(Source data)
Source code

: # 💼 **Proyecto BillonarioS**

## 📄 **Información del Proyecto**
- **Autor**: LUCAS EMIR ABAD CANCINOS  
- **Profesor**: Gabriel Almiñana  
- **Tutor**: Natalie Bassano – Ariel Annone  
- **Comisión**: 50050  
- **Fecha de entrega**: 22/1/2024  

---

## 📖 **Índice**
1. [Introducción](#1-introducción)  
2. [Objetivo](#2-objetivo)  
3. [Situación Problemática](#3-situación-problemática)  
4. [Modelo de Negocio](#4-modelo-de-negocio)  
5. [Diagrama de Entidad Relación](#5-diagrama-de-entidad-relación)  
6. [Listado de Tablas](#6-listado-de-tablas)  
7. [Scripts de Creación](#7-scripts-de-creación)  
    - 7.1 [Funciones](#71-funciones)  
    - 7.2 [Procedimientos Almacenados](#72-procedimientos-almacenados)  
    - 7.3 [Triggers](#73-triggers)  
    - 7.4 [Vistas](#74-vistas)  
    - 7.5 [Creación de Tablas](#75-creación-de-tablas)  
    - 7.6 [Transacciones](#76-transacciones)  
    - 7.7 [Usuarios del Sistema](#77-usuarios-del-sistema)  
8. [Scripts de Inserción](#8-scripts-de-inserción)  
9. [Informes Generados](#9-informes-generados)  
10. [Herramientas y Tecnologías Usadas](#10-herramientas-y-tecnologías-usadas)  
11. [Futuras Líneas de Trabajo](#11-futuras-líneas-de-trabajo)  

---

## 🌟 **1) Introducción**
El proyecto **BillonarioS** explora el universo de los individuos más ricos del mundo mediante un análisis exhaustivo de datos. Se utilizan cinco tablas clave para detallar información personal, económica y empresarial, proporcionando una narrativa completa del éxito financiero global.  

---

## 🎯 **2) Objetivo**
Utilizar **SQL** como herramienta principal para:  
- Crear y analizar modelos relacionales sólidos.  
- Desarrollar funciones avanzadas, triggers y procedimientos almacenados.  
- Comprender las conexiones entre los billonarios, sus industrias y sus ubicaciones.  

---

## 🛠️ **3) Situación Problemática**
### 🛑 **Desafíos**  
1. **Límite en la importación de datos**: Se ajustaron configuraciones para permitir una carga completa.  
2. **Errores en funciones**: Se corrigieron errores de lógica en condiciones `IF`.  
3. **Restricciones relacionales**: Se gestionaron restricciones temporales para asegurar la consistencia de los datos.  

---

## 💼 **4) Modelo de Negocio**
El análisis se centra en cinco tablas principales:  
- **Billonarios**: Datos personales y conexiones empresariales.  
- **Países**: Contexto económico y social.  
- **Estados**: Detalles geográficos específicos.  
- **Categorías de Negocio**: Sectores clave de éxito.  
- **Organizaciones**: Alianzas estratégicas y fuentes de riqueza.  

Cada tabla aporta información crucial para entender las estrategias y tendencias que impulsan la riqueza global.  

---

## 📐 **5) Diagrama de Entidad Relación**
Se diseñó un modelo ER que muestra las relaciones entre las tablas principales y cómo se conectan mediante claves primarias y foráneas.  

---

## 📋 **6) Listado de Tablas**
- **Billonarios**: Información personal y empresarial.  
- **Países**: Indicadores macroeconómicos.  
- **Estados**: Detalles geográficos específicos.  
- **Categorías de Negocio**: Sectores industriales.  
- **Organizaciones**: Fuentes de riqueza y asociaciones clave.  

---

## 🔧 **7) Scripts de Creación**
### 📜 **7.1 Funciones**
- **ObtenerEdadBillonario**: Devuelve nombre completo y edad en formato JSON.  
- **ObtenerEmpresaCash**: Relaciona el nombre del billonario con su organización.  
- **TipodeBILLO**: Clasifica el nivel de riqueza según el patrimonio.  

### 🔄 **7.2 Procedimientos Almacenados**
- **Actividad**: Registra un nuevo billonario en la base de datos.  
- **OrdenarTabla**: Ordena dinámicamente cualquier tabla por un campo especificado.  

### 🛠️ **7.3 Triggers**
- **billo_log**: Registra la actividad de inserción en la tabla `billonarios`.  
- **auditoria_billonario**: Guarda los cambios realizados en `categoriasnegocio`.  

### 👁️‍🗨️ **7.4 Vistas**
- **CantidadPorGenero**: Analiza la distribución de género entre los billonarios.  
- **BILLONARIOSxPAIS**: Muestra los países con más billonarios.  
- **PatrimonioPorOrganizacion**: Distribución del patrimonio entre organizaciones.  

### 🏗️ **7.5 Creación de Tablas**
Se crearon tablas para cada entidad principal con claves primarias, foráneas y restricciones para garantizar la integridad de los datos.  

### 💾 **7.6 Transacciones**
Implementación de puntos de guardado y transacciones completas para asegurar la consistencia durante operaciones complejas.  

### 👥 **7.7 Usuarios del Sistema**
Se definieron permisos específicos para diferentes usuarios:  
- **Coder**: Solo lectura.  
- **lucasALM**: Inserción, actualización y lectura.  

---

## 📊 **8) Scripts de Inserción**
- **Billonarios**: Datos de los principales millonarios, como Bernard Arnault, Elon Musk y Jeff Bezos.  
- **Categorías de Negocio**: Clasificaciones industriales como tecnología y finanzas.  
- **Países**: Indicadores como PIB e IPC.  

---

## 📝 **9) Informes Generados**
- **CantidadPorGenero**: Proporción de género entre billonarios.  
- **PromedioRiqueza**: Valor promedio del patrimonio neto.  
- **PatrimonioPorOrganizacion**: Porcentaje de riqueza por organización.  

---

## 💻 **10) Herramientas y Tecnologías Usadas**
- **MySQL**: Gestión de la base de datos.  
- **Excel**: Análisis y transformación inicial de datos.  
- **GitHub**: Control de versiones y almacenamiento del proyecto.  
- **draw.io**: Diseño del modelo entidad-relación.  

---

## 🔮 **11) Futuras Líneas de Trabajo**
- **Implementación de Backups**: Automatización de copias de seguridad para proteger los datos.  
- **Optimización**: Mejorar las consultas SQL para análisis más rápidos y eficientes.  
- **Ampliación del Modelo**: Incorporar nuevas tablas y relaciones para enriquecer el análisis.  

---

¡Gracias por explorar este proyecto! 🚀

* * *

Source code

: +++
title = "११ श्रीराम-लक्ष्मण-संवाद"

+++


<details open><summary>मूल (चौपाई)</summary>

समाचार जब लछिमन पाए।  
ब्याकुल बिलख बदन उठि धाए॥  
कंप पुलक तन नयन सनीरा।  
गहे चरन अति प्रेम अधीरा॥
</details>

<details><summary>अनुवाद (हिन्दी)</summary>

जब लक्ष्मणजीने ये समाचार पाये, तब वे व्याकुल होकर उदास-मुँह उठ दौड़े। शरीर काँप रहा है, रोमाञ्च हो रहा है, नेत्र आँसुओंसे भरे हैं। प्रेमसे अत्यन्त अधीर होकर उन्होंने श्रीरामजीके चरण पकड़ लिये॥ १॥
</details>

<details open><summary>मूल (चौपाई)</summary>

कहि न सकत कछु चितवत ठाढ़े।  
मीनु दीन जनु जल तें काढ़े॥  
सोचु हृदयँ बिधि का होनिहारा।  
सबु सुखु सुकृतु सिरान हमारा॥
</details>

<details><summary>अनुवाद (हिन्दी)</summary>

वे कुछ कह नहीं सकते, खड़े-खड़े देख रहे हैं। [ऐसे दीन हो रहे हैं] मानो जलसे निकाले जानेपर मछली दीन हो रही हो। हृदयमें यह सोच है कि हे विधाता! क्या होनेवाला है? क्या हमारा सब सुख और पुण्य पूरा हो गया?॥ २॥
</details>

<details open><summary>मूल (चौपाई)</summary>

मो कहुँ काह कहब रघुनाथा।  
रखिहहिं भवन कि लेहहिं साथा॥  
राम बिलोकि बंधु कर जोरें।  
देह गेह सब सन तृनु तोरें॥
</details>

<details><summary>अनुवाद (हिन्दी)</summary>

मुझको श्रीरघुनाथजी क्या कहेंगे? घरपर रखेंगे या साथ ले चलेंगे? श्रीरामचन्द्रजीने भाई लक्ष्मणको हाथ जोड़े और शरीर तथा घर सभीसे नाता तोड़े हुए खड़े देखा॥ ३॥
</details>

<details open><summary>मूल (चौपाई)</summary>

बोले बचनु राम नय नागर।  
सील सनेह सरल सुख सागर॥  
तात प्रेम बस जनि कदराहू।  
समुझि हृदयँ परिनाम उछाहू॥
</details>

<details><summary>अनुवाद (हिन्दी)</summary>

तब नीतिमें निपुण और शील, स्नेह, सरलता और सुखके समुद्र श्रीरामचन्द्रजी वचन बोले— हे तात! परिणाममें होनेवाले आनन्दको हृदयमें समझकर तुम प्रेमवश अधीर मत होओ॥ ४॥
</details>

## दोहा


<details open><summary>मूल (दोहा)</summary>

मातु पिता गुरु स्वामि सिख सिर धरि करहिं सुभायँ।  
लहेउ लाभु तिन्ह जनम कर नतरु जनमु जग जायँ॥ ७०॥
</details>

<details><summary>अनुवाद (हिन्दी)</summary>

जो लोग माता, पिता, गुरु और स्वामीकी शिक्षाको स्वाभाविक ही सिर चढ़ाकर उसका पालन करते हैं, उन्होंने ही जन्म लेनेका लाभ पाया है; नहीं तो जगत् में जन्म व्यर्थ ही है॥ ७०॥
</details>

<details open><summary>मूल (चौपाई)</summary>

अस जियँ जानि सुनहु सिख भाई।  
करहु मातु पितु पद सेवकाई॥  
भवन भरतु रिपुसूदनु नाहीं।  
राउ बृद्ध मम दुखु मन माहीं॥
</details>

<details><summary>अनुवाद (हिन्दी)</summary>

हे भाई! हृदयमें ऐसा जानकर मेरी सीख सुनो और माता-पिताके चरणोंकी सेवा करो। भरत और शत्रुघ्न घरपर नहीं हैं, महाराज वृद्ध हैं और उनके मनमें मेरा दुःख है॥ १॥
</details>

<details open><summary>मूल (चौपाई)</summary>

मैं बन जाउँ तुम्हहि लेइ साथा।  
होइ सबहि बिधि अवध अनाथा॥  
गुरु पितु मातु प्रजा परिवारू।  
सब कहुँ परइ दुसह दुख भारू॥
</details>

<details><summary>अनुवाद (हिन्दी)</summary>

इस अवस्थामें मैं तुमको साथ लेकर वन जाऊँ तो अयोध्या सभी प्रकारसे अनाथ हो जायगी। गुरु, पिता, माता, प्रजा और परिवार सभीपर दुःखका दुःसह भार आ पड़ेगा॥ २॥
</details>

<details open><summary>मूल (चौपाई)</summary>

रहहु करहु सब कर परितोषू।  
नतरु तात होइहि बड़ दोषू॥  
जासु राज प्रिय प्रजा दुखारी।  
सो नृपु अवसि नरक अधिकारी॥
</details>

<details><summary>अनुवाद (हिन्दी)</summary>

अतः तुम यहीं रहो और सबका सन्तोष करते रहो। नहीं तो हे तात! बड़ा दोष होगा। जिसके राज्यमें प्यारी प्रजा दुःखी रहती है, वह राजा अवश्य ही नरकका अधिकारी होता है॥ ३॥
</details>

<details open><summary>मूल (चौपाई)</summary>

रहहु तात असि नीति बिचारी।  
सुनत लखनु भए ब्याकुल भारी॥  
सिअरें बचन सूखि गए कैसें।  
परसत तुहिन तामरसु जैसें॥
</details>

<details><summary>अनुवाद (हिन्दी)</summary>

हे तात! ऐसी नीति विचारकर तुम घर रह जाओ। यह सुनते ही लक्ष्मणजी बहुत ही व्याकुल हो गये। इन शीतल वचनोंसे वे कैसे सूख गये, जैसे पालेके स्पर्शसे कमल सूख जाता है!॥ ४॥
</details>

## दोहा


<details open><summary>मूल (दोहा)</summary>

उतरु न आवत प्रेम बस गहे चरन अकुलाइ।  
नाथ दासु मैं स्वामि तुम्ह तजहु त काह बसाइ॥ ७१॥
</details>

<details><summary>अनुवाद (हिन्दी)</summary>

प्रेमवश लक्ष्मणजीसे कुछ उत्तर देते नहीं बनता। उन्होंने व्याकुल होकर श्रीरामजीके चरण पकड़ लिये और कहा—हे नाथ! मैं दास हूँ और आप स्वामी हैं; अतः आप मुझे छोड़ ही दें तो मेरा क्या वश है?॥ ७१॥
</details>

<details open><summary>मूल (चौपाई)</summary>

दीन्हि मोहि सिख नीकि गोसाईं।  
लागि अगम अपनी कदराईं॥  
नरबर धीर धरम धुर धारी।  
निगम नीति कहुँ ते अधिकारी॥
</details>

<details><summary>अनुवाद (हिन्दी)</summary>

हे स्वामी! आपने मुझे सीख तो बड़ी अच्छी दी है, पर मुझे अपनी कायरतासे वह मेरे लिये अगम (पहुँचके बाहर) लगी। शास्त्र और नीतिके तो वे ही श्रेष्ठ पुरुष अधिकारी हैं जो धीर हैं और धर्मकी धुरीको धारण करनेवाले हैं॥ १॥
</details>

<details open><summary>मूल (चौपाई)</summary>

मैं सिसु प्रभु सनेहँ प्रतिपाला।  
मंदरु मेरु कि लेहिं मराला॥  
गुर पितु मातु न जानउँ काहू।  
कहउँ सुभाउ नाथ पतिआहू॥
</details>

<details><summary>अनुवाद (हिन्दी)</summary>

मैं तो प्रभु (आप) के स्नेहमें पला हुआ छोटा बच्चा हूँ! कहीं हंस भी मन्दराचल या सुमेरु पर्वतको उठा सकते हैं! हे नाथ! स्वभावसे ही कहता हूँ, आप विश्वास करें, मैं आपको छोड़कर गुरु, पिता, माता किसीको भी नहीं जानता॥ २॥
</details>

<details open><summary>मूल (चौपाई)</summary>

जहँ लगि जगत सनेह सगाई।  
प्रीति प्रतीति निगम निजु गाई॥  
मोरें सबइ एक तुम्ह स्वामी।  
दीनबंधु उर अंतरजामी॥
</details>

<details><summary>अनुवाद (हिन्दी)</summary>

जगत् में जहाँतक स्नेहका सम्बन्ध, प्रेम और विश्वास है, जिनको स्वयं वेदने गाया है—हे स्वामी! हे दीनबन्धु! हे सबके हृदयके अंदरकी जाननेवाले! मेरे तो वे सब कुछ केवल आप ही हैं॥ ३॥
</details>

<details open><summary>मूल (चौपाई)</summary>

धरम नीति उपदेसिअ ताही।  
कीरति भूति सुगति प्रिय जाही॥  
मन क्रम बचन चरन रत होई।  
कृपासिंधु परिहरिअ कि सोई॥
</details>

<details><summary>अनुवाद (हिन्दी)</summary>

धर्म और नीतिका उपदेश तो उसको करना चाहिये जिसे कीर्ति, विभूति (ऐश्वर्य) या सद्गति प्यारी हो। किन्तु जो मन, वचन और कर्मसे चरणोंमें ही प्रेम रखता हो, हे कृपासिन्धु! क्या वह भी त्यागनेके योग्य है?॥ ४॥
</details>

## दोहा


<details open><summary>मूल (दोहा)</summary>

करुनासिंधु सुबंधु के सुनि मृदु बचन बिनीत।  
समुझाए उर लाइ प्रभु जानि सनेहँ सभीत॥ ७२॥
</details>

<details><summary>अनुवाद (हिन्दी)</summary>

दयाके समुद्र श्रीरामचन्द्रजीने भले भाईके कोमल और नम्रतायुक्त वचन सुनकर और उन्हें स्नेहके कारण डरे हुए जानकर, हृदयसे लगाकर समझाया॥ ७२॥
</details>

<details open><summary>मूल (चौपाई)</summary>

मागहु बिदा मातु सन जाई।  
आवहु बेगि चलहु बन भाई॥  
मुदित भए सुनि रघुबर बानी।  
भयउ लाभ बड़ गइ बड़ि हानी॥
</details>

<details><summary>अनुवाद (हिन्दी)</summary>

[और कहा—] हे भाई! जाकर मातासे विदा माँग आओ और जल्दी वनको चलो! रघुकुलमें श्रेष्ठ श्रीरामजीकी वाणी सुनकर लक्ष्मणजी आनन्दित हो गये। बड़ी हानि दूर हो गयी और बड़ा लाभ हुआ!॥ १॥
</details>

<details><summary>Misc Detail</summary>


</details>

* * *

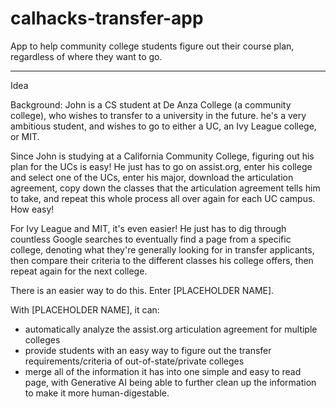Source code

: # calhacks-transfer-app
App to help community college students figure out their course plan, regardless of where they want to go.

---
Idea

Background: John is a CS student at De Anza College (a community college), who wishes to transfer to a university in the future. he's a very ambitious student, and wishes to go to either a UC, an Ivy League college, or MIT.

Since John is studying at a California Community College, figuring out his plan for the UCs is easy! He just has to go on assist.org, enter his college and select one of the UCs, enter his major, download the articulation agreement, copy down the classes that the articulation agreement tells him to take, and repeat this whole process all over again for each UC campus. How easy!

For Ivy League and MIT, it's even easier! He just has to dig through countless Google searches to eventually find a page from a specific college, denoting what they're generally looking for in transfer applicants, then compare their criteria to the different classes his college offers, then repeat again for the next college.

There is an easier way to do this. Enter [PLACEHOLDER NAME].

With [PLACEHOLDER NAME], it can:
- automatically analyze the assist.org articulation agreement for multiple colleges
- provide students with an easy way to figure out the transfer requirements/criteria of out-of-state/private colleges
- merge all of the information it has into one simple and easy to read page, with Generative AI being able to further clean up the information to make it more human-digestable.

→ **Task goal**: Go through the data and return each line where the word "Implementación" appears.

→ **Written answer**:
Implementación de puntos de guardado y transacciones completas para asegurar la consistencia durante operaciones complejas.  
- **Implementación de Backups**: Automatización de copias de seguridad para proteger los datos.  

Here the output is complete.